To work in China, a foreign national must obtain a Work Permit and a Residence Permit for employment. An overview of the procedures to obtain these documents was provided in my previous article How to Obtain a Work Permit & Residence Permit in the People’s Republic of China.
At the national law level, a foreign national is deemed as working illegally if he is:
1. Working within China without obtaining a work permit and a residence permit of the work type as required;
2. Working within China beyond the scope specified in a work permit; or
3. Working within China beyond the prescribed scope of jobs or period in violation of rules for the administration of work-study foreign students, if the foreign national is a foreign student.
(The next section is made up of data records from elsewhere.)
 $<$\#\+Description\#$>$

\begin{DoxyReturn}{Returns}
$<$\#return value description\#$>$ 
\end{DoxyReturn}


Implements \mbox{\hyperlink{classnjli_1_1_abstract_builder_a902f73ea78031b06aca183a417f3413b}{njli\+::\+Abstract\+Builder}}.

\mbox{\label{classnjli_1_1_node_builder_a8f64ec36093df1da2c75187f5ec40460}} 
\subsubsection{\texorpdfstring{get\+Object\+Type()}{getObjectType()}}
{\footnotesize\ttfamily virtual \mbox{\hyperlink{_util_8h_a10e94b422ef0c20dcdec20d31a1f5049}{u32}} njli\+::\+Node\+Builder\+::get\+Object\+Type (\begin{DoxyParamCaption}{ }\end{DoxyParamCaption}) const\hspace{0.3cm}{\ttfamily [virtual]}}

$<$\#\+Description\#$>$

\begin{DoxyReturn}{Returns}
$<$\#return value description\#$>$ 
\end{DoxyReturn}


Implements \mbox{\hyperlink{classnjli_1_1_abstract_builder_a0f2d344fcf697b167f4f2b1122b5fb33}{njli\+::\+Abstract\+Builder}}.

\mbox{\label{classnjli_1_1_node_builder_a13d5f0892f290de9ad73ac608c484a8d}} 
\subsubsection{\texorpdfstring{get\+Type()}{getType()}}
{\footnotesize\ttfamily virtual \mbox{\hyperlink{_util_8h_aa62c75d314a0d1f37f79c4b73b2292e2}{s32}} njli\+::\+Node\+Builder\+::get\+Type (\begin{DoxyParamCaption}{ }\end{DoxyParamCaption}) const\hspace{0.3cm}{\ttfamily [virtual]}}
Whilst many foreign nationals begin working as soon as they enter China on their Z visa, on paper, they should wait approximately a month until the Work Permit and Residence Permit for Employment are obtained. In addition, the Work Permit is linked to the specific role they were hired for and does not offer much flexibility. Foreign employees are bound to a position, a location and an employer. Thus, having two employers or two main work locations is illegal. The same applies for the position. If a foreign employee changes position whilst keeping the same employer and location, he must inform the local SAFEA bureau and go through the relevant processes.
Foreign employees are bound to a position, a location and an employer.
Aligned with the above definition of illegal employment of foreign nationals, a Work Permit is required for the court to recognize an employment relationship. This includes a de facto employment relationship as well as a contractual employment relationship. Entering China on a tourist or business visa with the promise of a work permit is dangerous. The employer may delay the Work Permit and, during that time, if a dispute were to arise, the foreign employee would not enjoy the benefits and protections of employment. He would instead need to fight under the Contract Law, which is much less beneficial. This risk is still minor compared to the consequences of working illegally such as fines, jail time, deportation and a decade-long ban:
“A foreign national who is illegally employed shall be fined not less than 5,000 yuan but not more than 20,000 yuan; or if the circumstances are serious, shall be detained for not less than five days but not more than 15 days and be fined not less than 5,000 yuan but not more than 20,000 yuan concurrently…
Foreign nationals who engage in any activity inconsistent with their cause of stay or residence or otherwise violate Chinese laws and administrative regulations, causing their continuing stay or residence in China to be improper, may be ordered to exit China within a prescribed time limit.
Foreign nationals who violate this Law with serious circumstances may be deported as decided by the Ministry of Public Security if the violation does not constitute a crime. The punishment decision of the Ministry of Public Security shall be final.
Deported foreign nationals shall be prohibited from entering China within ten years from the day of deportation.”
With these consequences in mind, the M Visa should be discussed. Foreign nationals cannot be employed on an M visa as it is for business and trade activities. From business trips to employment, it may be understood as a spectrum and the middle of this spectrum is a gray area with room for debate. Some points clearly lean towards employment, such as having a Chinese or local employer, or if the income is from China. In case of doubt, it is much better to remain on the safe side and assume that a Work Permit and Residence Permit for Employment are necessary.
In regards to internships, they are, in most cases, illegal. Paid internship has considerable risks because it is viewed as employment since compensation in exchange for labor is considered as such. Unpaid internships are less risky; however, I still discourage anyone from taking such risks unless going through proper (and verified) channels.
Finally, for the readers from Hong Kong, Macau and Taiwan, this article does not apply, since a Work Permit is no longer required for locals of these locations.
To conclude, foreign nationals should work legally or face the consequences. In some cases, it may be difficult to be entirely sure whether it is employment; in some others it should be common sense.